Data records
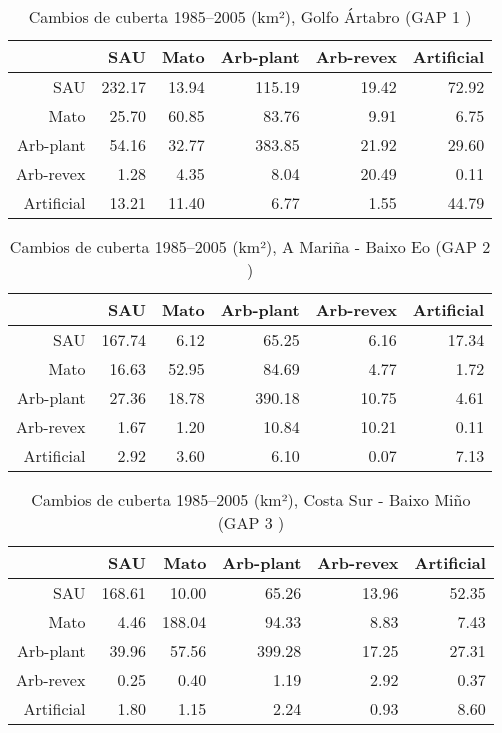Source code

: \begin{table}[p]
\centering
\caption{Cambios de cuberta 1985--2005 (km²), Golfo Ártabro (GAP 1 )} 
\label{TaboaContinxGAP1}
\begin{tabular}{rrrrrr}
  \hline
 & SAU & Mato & Arb-plant & Arb-revex & Artificial \\ 
  \hline
SAU & 232.17 & 13.94 & 115.19 & 19.42 & 72.92 \\ 
  Mato & 25.70 & 60.85 & 83.76 & 9.91 & 6.75 \\ 
  Arb-plant & 54.16 & 32.77 & 383.85 & 21.92 & 29.60 \\ 
  Arb-revex & 1.28 & 4.35 & 8.04 & 20.49 & 0.11 \\ 
  Artificial & 13.21 & 11.40 & 6.77 & 1.55 & 44.79 \\ 
   \hline
\end{tabular}
\end{table}
\begin{table}[p]
\centering
\caption{Cambios de cuberta 1985--2005 (km²), A Mariña - Baixo Eo (GAP 2 )} 
\label{TaboaContinxGAP2}
\begin{tabular}{rrrrrr}
  \hline
 & SAU & Mato & Arb-plant & Arb-revex & Artificial \\ 
  \hline
SAU & 167.74 & 6.12 & 65.25 & 6.16 & 17.34 \\ 
  Mato & 16.63 & 52.95 & 84.69 & 4.77 & 1.72 \\ 
  Arb-plant & 27.36 & 18.78 & 390.18 & 10.75 & 4.61 \\ 
  Arb-revex & 1.67 & 1.20 & 10.84 & 10.21 & 0.11 \\ 
  Artificial & 2.92 & 3.60 & 6.10 & 0.07 & 7.13 \\ 
   \hline
\end{tabular}
\end{table}
\begin{table}[p]
\centering
\caption{Cambios de cuberta 1985--2005 (km²), Costa Sur - Baixo Miño (GAP 3 )} 
\label{TaboaContinxGAP3}
\begin{tabular}{rrrrrr}
  \hline
 & SAU & Mato & Arb-plant & Arb-revex & Artificial \\ 
  \hline
SAU & 168.61 & 10.00 & 65.26 & 13.96 & 52.35 \\ 
  Mato & 4.46 & 188.04 & 94.33 & 8.83 & 7.43 \\ 
  Arb-plant & 39.96 & 57.56 & 399.28 & 17.25 & 27.31 \\ 
  Arb-revex & 0.25 & 0.40 & 1.19 & 2.92 & 0.37 \\ 
  Artificial & 1.80 & 1.15 & 2.24 & 0.93 & 8.60 \\ 
   \hline
\end{tabular}
\end{table}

- Assignment
Repeat each line above exactly. The pictures stay out.

- Exercise solution
Source code

: \begin{table}[p]
\centering
\caption{Cambios de cuberta 1985--2005 (km²), Golfo Ártabro (GAP 1 )} 
\label{TaboaContinxGAP1}
\begin{tabular}{rrrrrr}
  \hline
 & SAU & Mato & Arb-plant & Arb-revex & Artificial \\ 
  \hline
SAU & 232.17 & 13.94 & 115.19 & 19.42 & 72.92 \\ 
  Mato & 25.70 & 60.85 & 83.76 & 9.91 & 6.75 \\ 
  Arb-plant & 54.16 & 32.77 & 383.85 & 21.92 & 29.60 \\ 
  Arb-revex & 1.28 & 4.35 & 8.04 & 20.49 & 0.11 \\ 
  Artificial & 13.21 & 11.40 & 6.77 & 1.55 & 44.79 \\ 
   \hline
\end{tabular}
\end{table}
\begin{table}[p]
\centering
\caption{Cambios de cuberta 1985--2005 (km²), A Mariña - Baixo Eo (GAP 2 )} 
\label{TaboaContinxGAP2}
\begin{tabular}{rrrrrr}
  \hline
 & SAU & Mato & Arb-plant & Arb-revex & Artificial \\ 
  \hline
SAU & 167.74 & 6.12 & 65.25 & 6.16 & 17.34 \\ 
  Mato & 16.63 & 52.95 & 84.69 & 4.77 & 1.72 \\ 
  Arb-plant & 27.36 & 18.78 & 390.18 & 10.75 & 4.61 \\ 
  Arb-revex & 1.67 & 1.20 & 10.84 & 10.21 & 0.11 \\ 
  Artificial & 2.92 & 3.60 & 6.10 & 0.07 & 7.13 \\ 
   \hline
\end{tabular}
\end{table}
\begin{table}[p]
\centering
\caption{Cambios de cuberta 1985--2005 (km²), Costa Sur - Baixo Miño (GAP 3 )} 
\label{TaboaContinxGAP3}
\begin{tabular}{rrrrrr}
  \hline
 & SAU & Mato & Arb-plant & Arb-revex & Artificial \\ 
  \hline
SAU & 168.61 & 10.00 & 65.26 & 13.96 & 52.35 \\ 
  Mato & 4.46 & 188.04 & 94.33 & 8.83 & 7.43 \\ 
  Arb-plant & 39.96 & 57.56 & 399.28 & 17.25 & 27.31 \\ 
  Arb-revex & 0.25 & 0.40 & 1.19 & 2.92 & 0.37 \\ 
  Artificial & 1.80 & 1.15 & 2.24 & 0.93 & 8.60 \\ 
   \hline
\end{tabular}
\end{table}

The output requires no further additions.